The battle is to win the hearts and votes of 145,000 West Auckland residents in the last area in the North Island where publicly elected district licensing trusts have a monopoly on selling alcohol
The Portage and the Waitakere Trusts have had that monopoly for 30 years.
But supermarket chains Progressive Enterprises and Foodstuffs organised a petition that, with a claimed 42,000 signatures, forced a poll on whether the estimated $12 million annual liquor trade should be thrown open to competition.
On Monday, postal ballot papers will be sent to 70,000 residents in the Portage area and 75,000 in the Waitakere Trust area. Votes will be accepted until noon on Tuesday, February 25.
The supermarkets are plugging the poll as a question of freedom of choice.
The trusts are saying their donations to community groups will disappear if they lose the liquor trading privileges.
Portage is hailing a "back to school bonus" today for a thousand children in its area.
The trust said it would give $1 million to schools in its area, which ranges from Mt Albert to Waitakere, with the Waitemata and Manukau Harbours as its northern and southern boundaries.
Portage deputy chairwoman Janet Clews said the two trusts donated $5.7 million in total to community groups in West Auckland over the past year. In the next decade they planned to donate a further $10 million.
West Auckland community and sporting organisations have formed a Friends of the Trusts group to lobby for voter support.
The trusts employ 400 people in 13 on-licence premises and 28 other outlets. They have combined assets of $30 million and annual sales of $79 million, mainly from gambling Machines.
Foodstuffs managing director Tony Carter and Progressive's Ted Van Arkel said the trusts were misleading people by claiming competition would put their community donations at risk.
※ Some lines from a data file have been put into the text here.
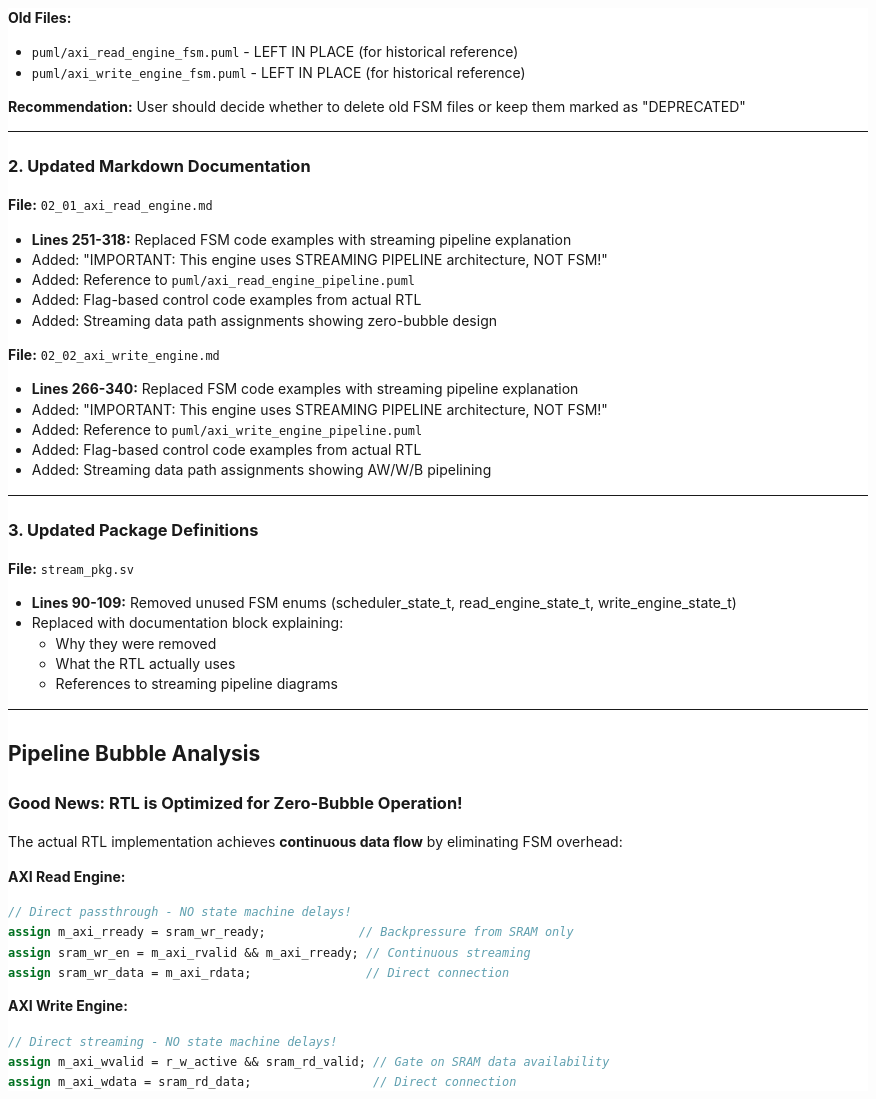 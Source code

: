 **Old Files:**
- `puml/axi_read_engine_fsm.puml` - LEFT IN PLACE (for historical reference)
- `puml/axi_write_engine_fsm.puml` - LEFT IN PLACE (for historical reference)

**Recommendation:** User should decide whether to delete old FSM files or keep them marked as "DEPRECATED"

---

### 2. Updated Markdown Documentation

**File:** `02_01_axi_read_engine.md`
- **Lines 251-318:** Replaced FSM code examples with streaming pipeline explanation
- Added: "IMPORTANT: This engine uses STREAMING PIPELINE architecture, NOT FSM!"
- Added: Reference to `puml/axi_read_engine_pipeline.puml`
- Added: Flag-based control code examples from actual RTL
- Added: Streaming data path assignments showing zero-bubble design

**File:** `02_02_axi_write_engine.md`
- **Lines 266-340:** Replaced FSM code examples with streaming pipeline explanation
- Added: "IMPORTANT: This engine uses STREAMING PIPELINE architecture, NOT FSM!"
- Added: Reference to `puml/axi_write_engine_pipeline.puml`
- Added: Flag-based control code examples from actual RTL
- Added: Streaming data path assignments showing AW/W/B pipelining

---

### 3. Updated Package Definitions

**File:** `stream_pkg.sv`
- **Lines 90-109:** Removed unused FSM enums (scheduler_state_t, read_engine_state_t, write_engine_state_t)
- Replaced with documentation block explaining:
  - Why they were removed
  - What the RTL actually uses
  - References to streaming pipeline diagrams

---

## Pipeline Bubble Analysis

### Good News: RTL is Optimized for Zero-Bubble Operation!

The actual RTL implementation achieves **continuous data flow** by eliminating FSM overhead:

**AXI Read Engine:**
```systemverilog
// Direct passthrough - NO state machine delays!
assign m_axi_rready = sram_wr_ready;             // Backpressure from SRAM only
assign sram_wr_en = m_axi_rvalid && m_axi_rready; // Continuous streaming
assign sram_wr_data = m_axi_rdata;                // Direct connection
```

**AXI Write Engine:**
```systemverilog
// Direct streaming - NO state machine delays!
assign m_axi_wvalid = r_w_active && sram_rd_valid; // Gate on SRAM data availability
assign m_axi_wdata = sram_rd_data;                 // Direct connection
```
Eighty-five per cent of the trust's donations came from gaming machine profits, they said, not from the sale of wine and beer.
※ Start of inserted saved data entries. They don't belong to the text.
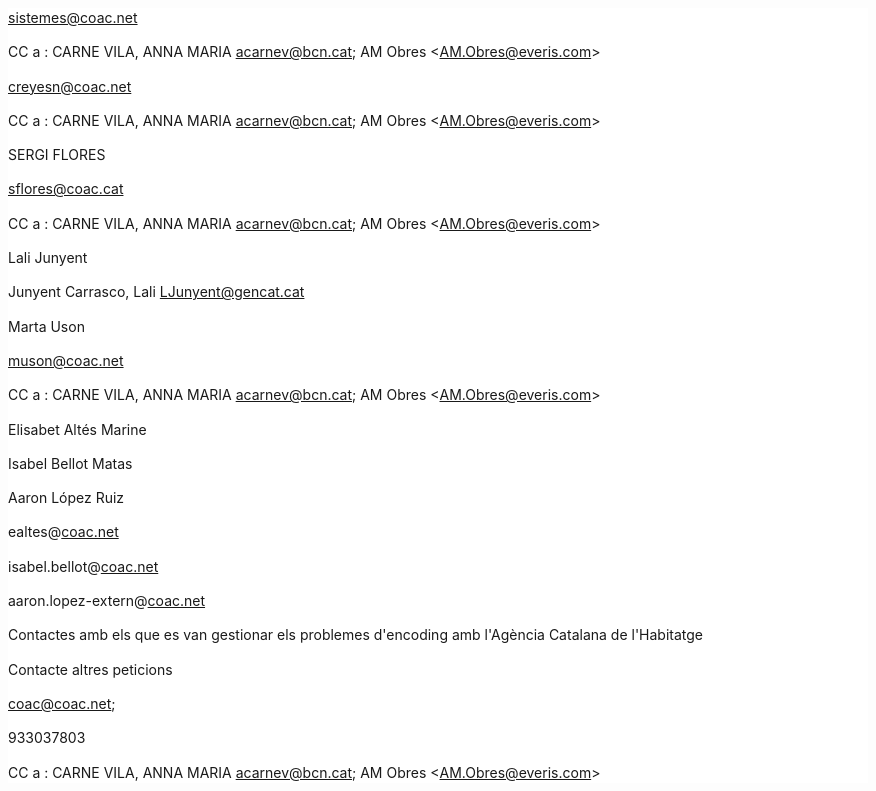  

[sistemes@coac.net](mailto:sistemes@coac.net)

  

CC a : CARNE VILA, ANNA MARIA <acarnev@bcn.cat>; AM Obres <[AM.Obres@everis.com](mailto:AM.Obres@everis.com)\>

  

[creyesn@coac.net](mailto:creyesn@coac.net)

  

CC a : CARNE VILA, ANNA MARIA <acarnev@bcn.cat>; AM Obres <[AM.Obres@everis.com](mailto:AM.Obres@everis.com)\>

SERGI FLORES

[sflores@coac.cat](mailto:sflores@coac.cat)

  

CC a : CARNE VILA, ANNA MARIA <acarnev@bcn.cat>; AM Obres <[AM.Obres@everis.com](mailto:AM.Obres@everis.com)\>

Lali Junyent

Junyent Carrasco, Lali <LJunyent@gencat.cat>

  

  

Marta Uson

[muson@coac.net](mailto:muson@coac.net)

  

CC a : CARNE VILA, ANNA MARIA <acarnev@bcn.cat>; AM Obres <[AM.Obres@everis.com](mailto:AM.Obres@everis.com)\>

Elisabet Altés Marine

Isabel Bellot Matas

Aaron López Ruiz

ealtes@[coac.net](http://coac.net)

isabel.bellot@[coac.net](http://coac.net)

aaron.lopez-extern@[coac.net](http://coac.net)

  

Contactes amb els que es van gestionar els problemes d'encoding amb l'Agència Catalana de l'Habitatge

Contacte altres peticions

[coac@coac.net](mailto:coac@coac.net); 

933037803

CC a : CARNE VILA, ANNA MARIA <acarnev@bcn.cat>; AM Obres <[AM.Obres@everis.com](mailto:AM.Obres@everis.com)\>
There are six supermarkets in the Portage area and eight in the Waitakere area, which includes Hobsonville, Waiatarua, Glendene and Te Atatu.
Trusts chief executive Murray Spearman, a former supermarket executive, said the trusts were confident of community support.
But New Lynn MP David Cunliffe, who supports the trusts, said a lot of people were starting to realise how important the trusts funding was in keeping a network of community organisations.